Es muy curioso que los parlamentarios que hacen de la crítica flamígera a sus pares (y en casos, también al gobierno) una vocación cultivada de manera asidua, siempre señalen únicamente a “los de la otra ribera”. Esto es, a los de las trincheras políticas adversarias. Nunca, ni por asomo, se calificarían ellos mismos como lo hacen denostando de sus opositores. Lo coruscante y gracioso de eso es que si los de un bando denigran a los del otro y las posiciones son recíprocas, resultaría que las descalificaciones intercambiadas son falsas o bien que somos testigos una vez más del vigor histórico del adagio “El ladrón cree que los demás son de su condición”.

Más significativo es todavía que los ciudadanos (es un sustantivo amable) que opinan en las encuestas políticas repudian por la más alta mayoría a sus gobernantes en el Ejecutivo y a sus representantes en el Legislativo como si unos y otros no hubieran sido elegidos por ellos mismos. Reaccionan con desprecio y hasta con iracundia contra quienes ellos mismos han erigido a sus posiciones en el poder político.

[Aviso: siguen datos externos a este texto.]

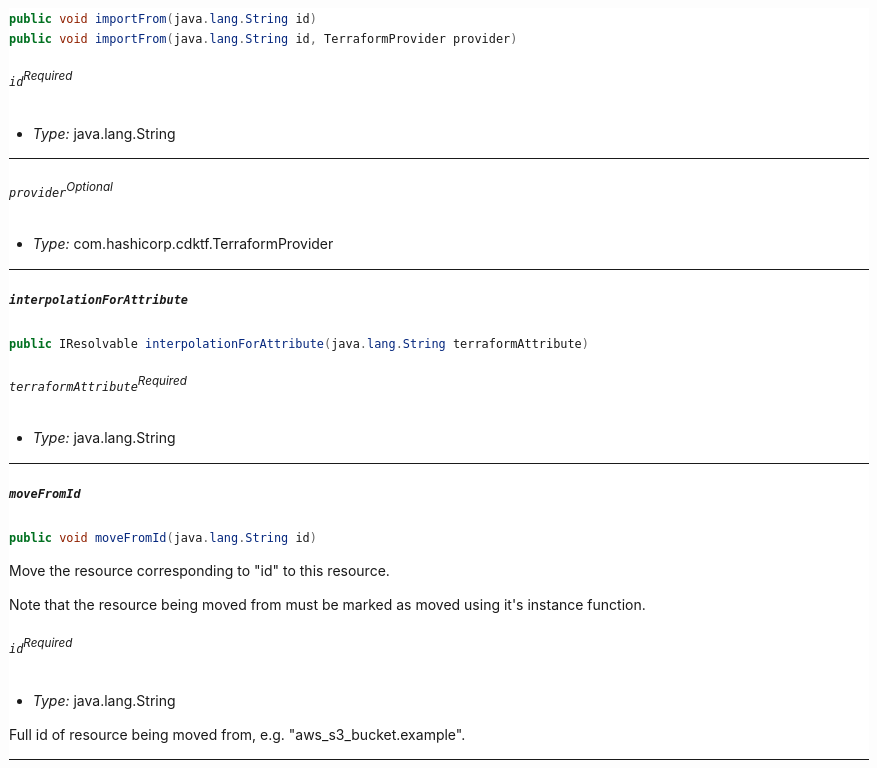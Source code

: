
 ```java
public void importFrom(java.lang.String id)
public void importFrom(java.lang.String id, TerraformProvider provider)
```

###### `id`<sup>Required</sup> <a name="id" id="@cdktf/provider-vault.secretsSyncGcpDestination.SecretsSyncGcpDestination.importFrom.parameter.id"></a>

- *Type:* java.lang.String

---

###### `provider`<sup>Optional</sup> <a name="provider" id="@cdktf/provider-vault.secretsSyncGcpDestination.SecretsSyncGcpDestination.importFrom.parameter.provider"></a>

- *Type:* com.hashicorp.cdktf.TerraformProvider

---

##### `interpolationForAttribute` <a name="interpolationForAttribute" id="@cdktf/provider-vault.secretsSyncGcpDestination.SecretsSyncGcpDestination.interpolationForAttribute"></a>

```java
public IResolvable interpolationForAttribute(java.lang.String terraformAttribute)
```

###### `terraformAttribute`<sup>Required</sup> <a name="terraformAttribute" id="@cdktf/provider-vault.secretsSyncGcpDestination.SecretsSyncGcpDestination.interpolationForAttribute.parameter.terraformAttribute"></a>

- *Type:* java.lang.String

---

##### `moveFromId` <a name="moveFromId" id="@cdktf/provider-vault.secretsSyncGcpDestination.SecretsSyncGcpDestination.moveFromId"></a>

```java
public void moveFromId(java.lang.String id)
```

Move the resource corresponding to "id" to this resource.

Note that the resource being moved from must be marked as moved using it's instance function.

###### `id`<sup>Required</sup> <a name="id" id="@cdktf/provider-vault.secretsSyncGcpDestination.SecretsSyncGcpDestination.moveFromId.parameter.id"></a>

- *Type:* java.lang.String

Full id of resource being moved from, e.g. "aws_s3_bucket.example".

---
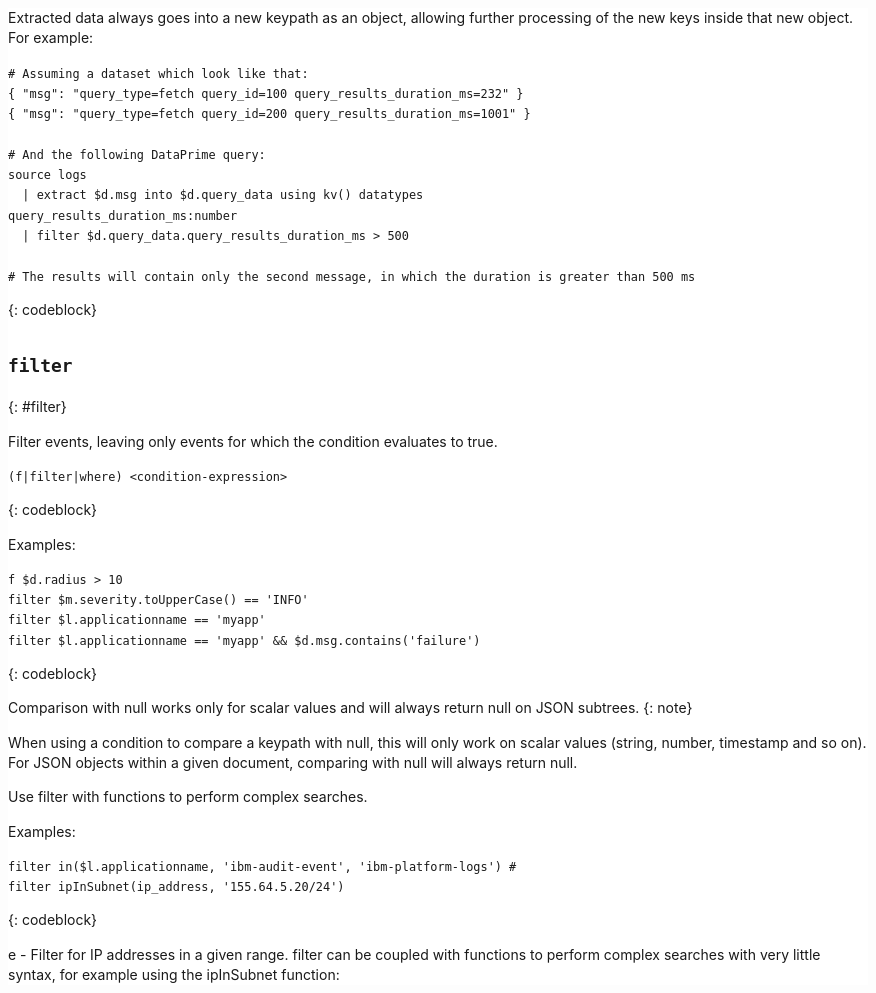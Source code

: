 Extracted data always goes into a new keypath as an object, allowing further processing of the new keys inside that new object. For example:

```text
# Assuming a dataset which look like that:
{ "msg": "query_type=fetch query_id=100 query_results_duration_ms=232" }
{ "msg": "query_type=fetch query_id=200 query_results_duration_ms=1001" }

# And the following DataPrime query:
source logs
  | extract $d.msg into $d.query_data using kv() datatypes
query_results_duration_ms:number
  | filter $d.query_data.query_results_duration_ms > 500

# The results will contain only the second message, in which the duration is greater than 500 ms
```
{: codeblock}

## `filter`
{: #filter}

Filter events, leaving only events for which the condition evaluates to true.

```text
(f|filter|where) <condition-expression>
```
{: codeblock}

Examples:

```text
f $d.radius > 10
filter $m.severity.toUpperCase() == 'INFO'
filter $l.applicationname == 'myapp'
filter $l.applicationname == 'myapp' && $d.msg.contains('failure')
```
{: codeblock}

Comparison with null works only for scalar values and will always return null on JSON subtrees.
{: note}


When using a condition to compare a keypath with null, this will only work on scalar values (string, number, timestamp and so on). For JSON objects within a given document, comparing with null will always return null.

Use filter with functions to perform complex searches.

Examples:

```text
filter in($l.applicationname, 'ibm-audit-event', 'ibm-platform-logs') #
filter ipInSubnet(ip_address, '155.64.5.20/24')
```
{: codeblock}

e - Filter for IP addresses in a given range.
filter can be coupled with functions to perform complex searches with very little syntax, for example using the ipInSubnet function:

Es una situación que merece atención sociológica esta de sustraerse de la responsabilidad electoral por cuya voluntad se ha producido los resultados que repudian. Tal vez hasta corresponda observarla con un enfoque clínico, de eso que en psicología se llama “transferencia”: un acto inconsciente en el que lo que se transfiere –se entrega– de un sujeto a otro es una representación de la propia voluntad. Los ciudadanos responsabilizan a sus elegidos de las consecuencias de un acto propio.

No es trivial advertir que esa sustracción de la responsabilidad propia podría ser abordada con un cierto cinismo mencionando razones adventicias y hasta extrañas en el orden de “los electores son engañados”, “los electores no saben bien a quién eligen” o “los electores suelen optar por ‘el mal menor’” que a fin de cuentas resulta siendo el peor mal.

Antes que reformas políticas orientadas a “mejorar” la composición de la clase política actuando sobre los partidos, sobre su presentación de candidatos y, con menor efectividad, sobre los electores en procesos de muy dudosos resultados (las anodinas PASO), la gran tarea pendiente es la de forjar una ciudadanía consciente de sus responsabilidades electorales que no sea arreada a optar “entre la sífilis y la lepra” en cada comicio político. Encontrar quién tenga agencia para afrontar tamaño desafío abriría esa senda.